Chroniques de Philippe Curval

Philip K. Dick : Nouvelles : 1952-1953

tome II de l'intégrale des nouvelles de Science-Fiction, 1995

chronique par Philippe Curval, 1996

par ailleurs :
la Famille assiégée

Connaissez-vous ce dessin de Virgil Partch, grand humoriste des années 1950 ? Il représente un homme allongé au pied de son tabouret de bar. Au sommet de son crâne fuse un jet de vapeur. L'un des consommateurs commente : « Heureusement qu'il porte une soupape de sécurité, sinon, il aurait éclaté sous la pression. ».

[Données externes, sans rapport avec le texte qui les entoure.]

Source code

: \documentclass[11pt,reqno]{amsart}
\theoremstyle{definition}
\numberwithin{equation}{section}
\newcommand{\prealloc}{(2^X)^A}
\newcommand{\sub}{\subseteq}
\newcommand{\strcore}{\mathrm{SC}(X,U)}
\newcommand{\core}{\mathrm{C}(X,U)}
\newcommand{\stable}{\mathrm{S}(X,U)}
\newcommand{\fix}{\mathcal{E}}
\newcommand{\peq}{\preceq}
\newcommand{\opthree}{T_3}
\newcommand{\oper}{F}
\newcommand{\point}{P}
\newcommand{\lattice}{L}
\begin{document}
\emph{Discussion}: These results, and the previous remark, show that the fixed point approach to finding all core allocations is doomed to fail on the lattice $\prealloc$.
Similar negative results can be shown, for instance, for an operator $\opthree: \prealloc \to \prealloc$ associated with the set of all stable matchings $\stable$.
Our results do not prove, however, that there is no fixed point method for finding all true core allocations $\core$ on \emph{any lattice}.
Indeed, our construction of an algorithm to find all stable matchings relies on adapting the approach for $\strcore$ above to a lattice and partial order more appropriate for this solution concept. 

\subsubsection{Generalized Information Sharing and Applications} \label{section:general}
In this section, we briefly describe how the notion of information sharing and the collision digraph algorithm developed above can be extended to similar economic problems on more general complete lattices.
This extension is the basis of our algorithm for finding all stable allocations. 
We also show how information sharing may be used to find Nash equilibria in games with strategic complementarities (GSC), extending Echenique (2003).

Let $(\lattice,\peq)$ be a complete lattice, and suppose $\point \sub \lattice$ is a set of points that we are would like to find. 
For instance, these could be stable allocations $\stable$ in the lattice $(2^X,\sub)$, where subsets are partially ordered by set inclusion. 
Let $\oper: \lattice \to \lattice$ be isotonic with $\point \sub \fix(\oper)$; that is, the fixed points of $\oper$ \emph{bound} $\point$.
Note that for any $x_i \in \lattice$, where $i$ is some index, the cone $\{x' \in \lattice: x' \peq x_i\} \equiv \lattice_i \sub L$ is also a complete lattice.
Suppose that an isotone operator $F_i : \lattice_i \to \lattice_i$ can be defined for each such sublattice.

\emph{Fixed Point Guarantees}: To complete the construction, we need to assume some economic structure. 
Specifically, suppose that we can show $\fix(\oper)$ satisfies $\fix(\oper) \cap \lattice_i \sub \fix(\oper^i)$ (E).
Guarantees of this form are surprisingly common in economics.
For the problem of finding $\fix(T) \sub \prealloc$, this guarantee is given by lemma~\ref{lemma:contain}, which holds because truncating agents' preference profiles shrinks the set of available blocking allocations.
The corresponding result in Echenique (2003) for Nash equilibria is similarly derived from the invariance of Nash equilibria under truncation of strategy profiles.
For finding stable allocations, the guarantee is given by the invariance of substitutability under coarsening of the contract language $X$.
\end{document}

Une vraie cocotte-minute. Tel me semble l'état mental de Philip K. Dick, entre 1952 et 1953, rédigeant 37 nouvelles dans l'année. Le deuxième tome de l'intégrale, qui vient de paraître, aux textes mis en chronologie et aux traductions harmonisées par Hélène Collon, en témoigne. Ce n'est pas une réelle performance car, en Science-Fiction, le travail à la chaîne excite l'imaginaire et favorise la production d'idées. À 23 ans, il vient de renoncer provisoirement à la littérature générale afin de profiter de l'essor des revues de SF. De fait, il subvient aux besoins du ménage. À l'époque où il conquiert sa liberté, se constitue dans son esprit un monde idéal dont la famille serait le noyau central. « Les pouvoirs de l'État sont limités […] Si on n'aime pas son métier, ici il est permis d'en changer. Et l'euthanasie obligatoire n'existe pas. » Ainsi esquisse-t-il avec humour un semblant d'utopie, dans "Reconstitution historique". Là, Miller découvre une faille temporelle au cœur du musée du xxe siècle dont il est le spécialiste. Il y retrouve sa famille rêvée à l'époque qu'il préfère. Malgré les injonctions de son directeur, il refuse de revenir au xxiie siècle où les valeurs traditionnelles sont éradiquées. À peine installé dans son utopie, Miller ramasse le journal au pied de son vieux fauteuil et lit : « La Russie s'annonce en possession de la bombe au cobalt. L'anéantissement du globe est à craindre. ». Intéressante contradiction, puisque l'explosion de cette bombe ne saurait se produire, sinon Miller n'aurait jamais l'occasion de fuir le xxiie siècle. Le mal s'insinue jusque dans la logique.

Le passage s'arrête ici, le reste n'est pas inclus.